**** DATA FOR ANALYSIS ****
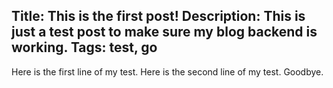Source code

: Title: This is the first post!
Description: This is just a test post to make sure my blog backend is working.
Tags: test, go
---
Here is the first line of my test.
Here is the second line of my test.
Goodbye.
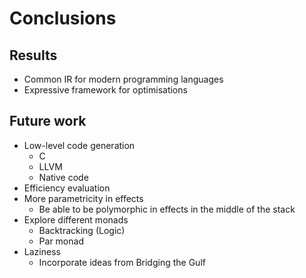 # Conclusions

## Results

* Common IR for modern programming languages
* Expressive framework for optimisations

## Future work

* Low-level code generation
    + C
    + LLVM
    + Native code
* Efficiency evaluation
* More parametricity in effects
    + Be able to be polymorphic in effects in the middle of the stack
* Explore different monads
    + Backtracking (Logic)
    + Par monad
* Laziness
    + Incorporate ideas from Bridging the Gulf

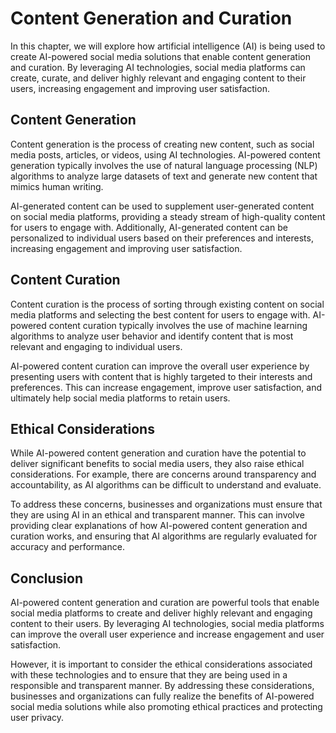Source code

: Content Generation and Curation
=============================================================================

In this chapter, we will explore how artificial intelligence (AI) is being used to create AI-powered social media solutions that enable content generation and curation. By leveraging AI technologies, social media platforms can create, curate, and deliver highly relevant and engaging content to their users, increasing engagement and improving user satisfaction.

Content Generation
------------------

Content generation is the process of creating new content, such as social media posts, articles, or videos, using AI technologies. AI-powered content generation typically involves the use of natural language processing (NLP) algorithms to analyze large datasets of text and generate new content that mimics human writing.

AI-generated content can be used to supplement user-generated content on social media platforms, providing a steady stream of high-quality content for users to engage with. Additionally, AI-generated content can be personalized to individual users based on their preferences and interests, increasing engagement and improving user satisfaction.

Content Curation
----------------

Content curation is the process of sorting through existing content on social media platforms and selecting the best content for users to engage with. AI-powered content curation typically involves the use of machine learning algorithms to analyze user behavior and identify content that is most relevant and engaging to individual users.

AI-powered content curation can improve the overall user experience by presenting users with content that is highly targeted to their interests and preferences. This can increase engagement, improve user satisfaction, and ultimately help social media platforms to retain users.

Ethical Considerations
----------------------

While AI-powered content generation and curation have the potential to deliver significant benefits to social media users, they also raise ethical considerations. For example, there are concerns around transparency and accountability, as AI algorithms can be difficult to understand and evaluate.

To address these concerns, businesses and organizations must ensure that they are using AI in an ethical and transparent manner. This can involve providing clear explanations of how AI-powered content generation and curation works, and ensuring that AI algorithms are regularly evaluated for accuracy and performance.

Conclusion
----------

AI-powered content generation and curation are powerful tools that enable social media platforms to create and deliver highly relevant and engaging content to their users. By leveraging AI technologies, social media platforms can improve the overall user experience and increase engagement and user satisfaction.

However, it is important to consider the ethical considerations associated with these technologies and to ensure that they are being used in a responsible and transparent manner. By addressing these considerations, businesses and organizations can fully realize the benefits of AI-powered social media solutions while also promoting ethical practices and protecting user privacy.
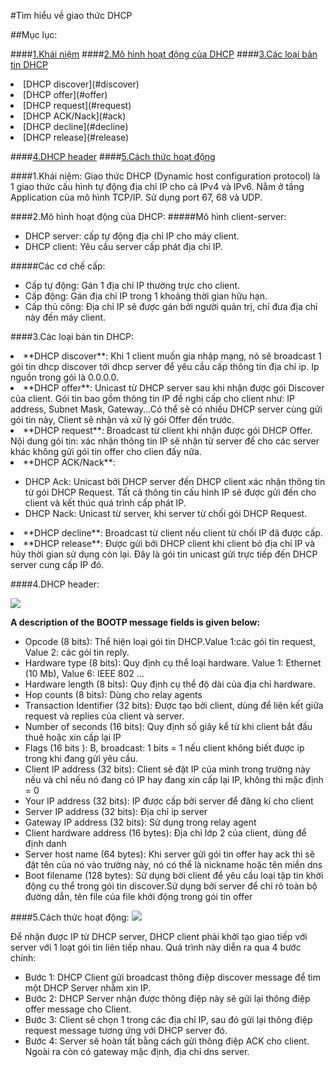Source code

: #Tìm hiểu về giao thức DHCP

##Mục lục:

####[1.Khái niệm](#khainiem)
####[2.Mô hình hoạt động của DHCP](#tacdung)
####[3.Các loại bản tin DHCP](#bantin)
<li>[DHCP discover](#discover)</li>
<li>[DHCP offer](#offer)</li>
<li>[DHCP request](#request)</li>
<li>[DHCP ACK/Nack](#ack)</li>
<li>[DHCP decline](#decline)</li>
<li>[DHCP release](#release)</li>

####[4.DHCP header](#header)
####[5.Cách thức hoạt động](#hoatdong)

<a name="khainiem"></a>
####1.Khái niệm:
Giao thức DHCP (Dynamic host configuration protocol) là 1 giao thức cấu hình tự động địa chỉ IP cho cả IPv4 và IPv6. Nằm ở tầng Application của mô hình TCP/IP. Sử dụng port 67, 68 và UDP.

 <a name="tacdung"></a>
####2.Mô hình hoạt động của DHCP:
#####Mô hình client-server:
<ul>
	<li>DHCP server: cấp tự động địa chỉ IP cho máy client.</li>
	<li>DHCP client: Yêu cầu server cấp phát địa chỉ IP.</li>
</ul>
#####Các cơ chế cấp:
<ul>
	<li>Cấp tự động: Gán 1 địa chỉ IP thường trực cho client.</li>
	<li>Cấp động: Gán địa chỉ IP trong 1 khoảng thời gian hữu hạn.</li>
	<li>Cấp thủ công: Địa chỉ IP sẽ được gán bởi người quản trị, chỉ đưa địa chỉ này đến máy client.</li>
</ul>

<a name="bantin"></a>
####3.Các loại bản tin DHCP:
<li>**DHCP discover**: Khi 1 client muốn gia nhập mạng, nó sẽ broadcast 1 gói tin dhcp discover tới dhcp server để yêu cầu cấp thông tin địa chỉ ip. Ip nguồn trong gói là 0.0.0.0.</li>
<li>**DHCP offer**: Unicast từ DHCP server sau khi nhận được gói Discover của client. Gói tin bao gồm thông tin IP đề nghị cấp cho client như: IP address, Subnet Mask, Gateway...Có thể sẽ có nhiều DHCP server cùng gửi gói tin này, Client sẽ nhận và xử lý gói Offer đến trước.</li>
<li>**DHCP request**: Broadcast từ client khi nhận được gói DHCP Offer. Nội dung gói tin: xác nhận thông tin IP sẽ nhận từ server để cho các server khác không gửi gói tin offer cho clien đấy nữa.</li>
<li>**DHCP ACK/Nack**:</li>
<ul>
	<li>DHCP Ack: Unicast bởi DHCP server đến DHCP client xác nhận thông tin từ gói DHCP Request. Tất cả thông tin cấu hình IP sẽ được gửi đến cho client và kết thúc quá trình cấp phát IP.</li>
	<li>DHCP Nack: Unicast từ server, khi server từ chối gói DHCP Request.</li>
</ul>	
<li>**DHCP decline**: Broadcast từ client nếu client từ chối IP đã được cấp.</li>
<li>**DHCP release**: Được gửi bởi DHCP client khi client bỏ địa chỉ IP và hủy thời gian sử dụng còn lại. Đây là gói tin unicast gửi trực tiếp đến DHCP server cung cấp IP đó.</li>

<a name="header"></a>
####4.DHCP header:

<img src="http://www.technologyuk.net/the_internet/internet/images/bootp_message_format.gif">

**A description of the BOOTP message fields is given below:**
<ul>
	<li>Opcode (8 bits): Thể hiện loại gói tin DHCP.Value 1:các gói tin request, Value 2: các gói tin reply.</li>
	<li>Hardware type (8 bits): Quy định cụ thể loại hardware. Value 1: Ethernet (10 Mb), Value 6: IEEE 802 ...</li>
	<li>Hardware length (8 bits): 	Quy định cụ thể độ dài của địa chỉ hardware.</li>
	<li>Hop counts	(8 bits): Dùng cho relay agents</li>
	<li>Transaction Identifier	(32 bits): Được tạo bởi client, dùng để liên kết giữa request và replies của client và server.</li>
	<li>Number of seconds	(16 bits): Quy định số giây kể từ khi client bắt đầu thuê hoặc xin cấp lại IP</li>
	<li>Flags (16 bits	): B, broadcast: 1 bits = 1 nếu client không biết được ip trong khi đang gửi yêu cầu.</li>
	<li>Client IP address	(32 bits): Client sẽ đặt IP của mình trong trường này nếu và chỉ nếu nó đang có IP hay đang xin cấp lại IP, không thì mặc định = 0</li>
	<li>Your IP address	(32 bits): IP được cấp bởi server để đăng kí cho client</li>
	<li>Server IP address	(32 bits): Địa chỉ ip server</li>
	<li>Gateway IP address	(32 bits): Sử dụng trong relay agent</li>
	<li>Client hardware address (16 bytes): Địa chỉ lớp 2 của client, dùng để định danh</li>
	<li>Server host name	(64 bytes): Khi server gửi gói tin offer hay ack thì sẽ đặt tên của nó vào trường này, nó có thể là nickname hoặc tên miền dns</li>
	<li>Boot filename	(128 bytes): Sử dụng bời client để yêu cầu loại tập tin khởi động cụ thể trong gói tin discover.Sử dụng bởi server để chỉ rõ toàn bộ đường dẫn, tên file của file khởi động trong gói tin offer</li>
</ul>	
<a name="hoatdong"></a>
####5.Cách thức hoạt động:

<img src="http://tecadmin.net/wp-content/uploads/2013/03/dhcp.png">

Để nhận được IP từ DHCP server, DHCP client phải khởi tạo giao tiếp với server với 1 loạt gói tin liên tiếp nhau. Quá trình này diễn ra qua 4 bước chính:
<ul>
<li>Bước 1: DHCP Client gửi broadcast thông điệp discover message để tìm một DHCP Server nhằm xin IP.</li>
<li>Bước 2: DHCP Server nhận được thông điệp này sẽ gửi lại thông điệp offer message cho Client.</li>
<li>Bước 3: Client sẽ chọn 1 trong các địa chỉ IP, sau đó gửi lại thông điệp request message tương ứng với DHCP server đó.</li>
<li>Bước 4: Server sẽ hoàn tất bằng cách gửi thông điệp ACK cho client. Ngoài ra còn có gateway mặc định, địa chỉ dns server.</li>
</ul>



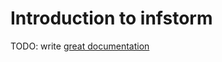 # Introduction to infstorm

TODO: write [great documentation](http://jacobian.org/writing/great-documentation/what-to-write/)
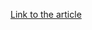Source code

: [Link to the article](https://cybersecuritynews.com/new-toneshell-backdoor-with-new-features-leverage/)
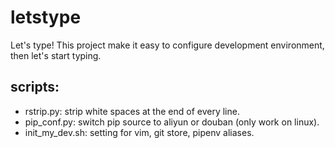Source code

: # letstype
Let's type! This project make it easy to configure development environment, then let's start typing.


## scripts:
- rstrip.py: strip white spaces at the end of every line.
- pip_conf.py: switch pip source to aliyun or douban (only work on linux).
- init_my_dev.sh: setting for vim, git store, pipenv aliases.
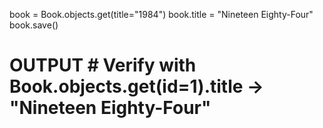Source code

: 
book = Book.objects.get(title="1984")
book.title = "Nineteen Eighty-Four"
book.save()


# OUTPUT # Verify with Book.objects.get(id=1).title -> "Nineteen Eighty-Four"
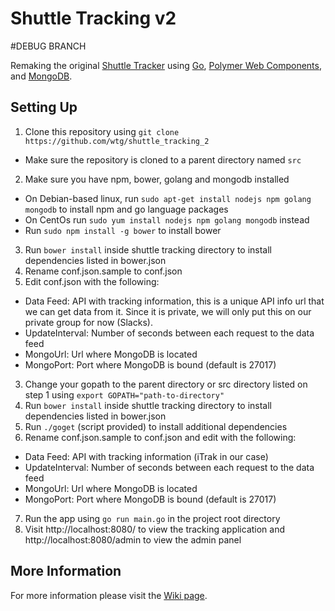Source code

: Shuttle Tracking v2
===================

#DEBUG BRANCH

Remaking the original [Shuttle Tracker](https://github.com/wtg/shuttle_tracking) using [Go](https://golang.org/), [Polymer Web Components](https://www.polymer-project.org/), and [MongoDB](https://www.mongodb.org/).

Setting Up
-----------------
1. Clone this repository using `git clone https://github.com/wtg/shuttle_tracking_2`
  * Make sure the repository is cloned to a parent directory named `src`
2. Make sure you have npm, bower, golang and mongodb installed
  * On Debian-based linux, run `sudo apt-get install nodejs npm golang mongodb` to install npm and go language packages
  * On CentOs run `sudo yum install nodejs npm golang mongodb` instead
  * Run `sudo npm install -g bower` to install bower
3. Run `bower install` inside shuttle tracking directory to install dependencies listed in bower.json
4. Rename conf.json.sample to conf.json
5. Edit conf.json with the following:
  * Data Feed: API with tracking information, this is a unique API info url that we can get data from it. Since it is private, we will only put this on our private group for now (Slacks).
  * UpdateInterval: Number of seconds between each request to the data feed
  * MongoUrl: Url where MongoDB is located
  * MongoPort: Port where MongoDB is bound (default is 27017)
3. Change your gopath to the parent directory or src directory listed on step 1 using `export GOPATH="path-to-directory"`
4. Run `bower install` inside shuttle tracking directory to install dependencies listed in bower.json
5. Run `./goget` (script provided) to install additional dependencies
6. Rename conf.json.sample to conf.json and edit with the following:
  * Data Feed: API with tracking information (iTrak in our case)
  * UpdateInterval: Number of seconds between each request to the data feed
  * MongoUrl: Url where MongoDB is located
  * MongoPort: Port where MongoDB is bound (default is 27017)
7. Run the app using `go run main.go` in the project root directory
8. Visit http://localhost:8080/ to view the tracking application and http://localhost:8080/admin to view the admin panel

More Information
-----------------
For more information please visit the [Wiki page](https://github.com/KeyboardNerd/shuttle_tracking_2/wiki).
****
## WORK INSTRUCTION:
Work out how many lines of the data above contain the string "only" and give the number alone.

## REPLY TO THE TASK:
2